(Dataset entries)
┄┄┄┄┄┄

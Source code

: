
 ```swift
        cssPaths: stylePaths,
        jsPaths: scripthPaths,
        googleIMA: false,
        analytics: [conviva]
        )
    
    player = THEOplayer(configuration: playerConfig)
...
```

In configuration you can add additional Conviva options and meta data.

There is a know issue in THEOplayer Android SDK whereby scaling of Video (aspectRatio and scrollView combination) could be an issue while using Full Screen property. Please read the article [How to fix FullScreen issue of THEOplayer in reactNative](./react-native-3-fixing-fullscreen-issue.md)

┄┄┄┄┄┄

#### TASK GOAL
Which of the lines above carry the string "configuration"? Copy every one.

#### SOLVED EXERCISE
    player = THEOplayer(configuration: playerConfig)
In configuration you can add additional Conviva options and meta data.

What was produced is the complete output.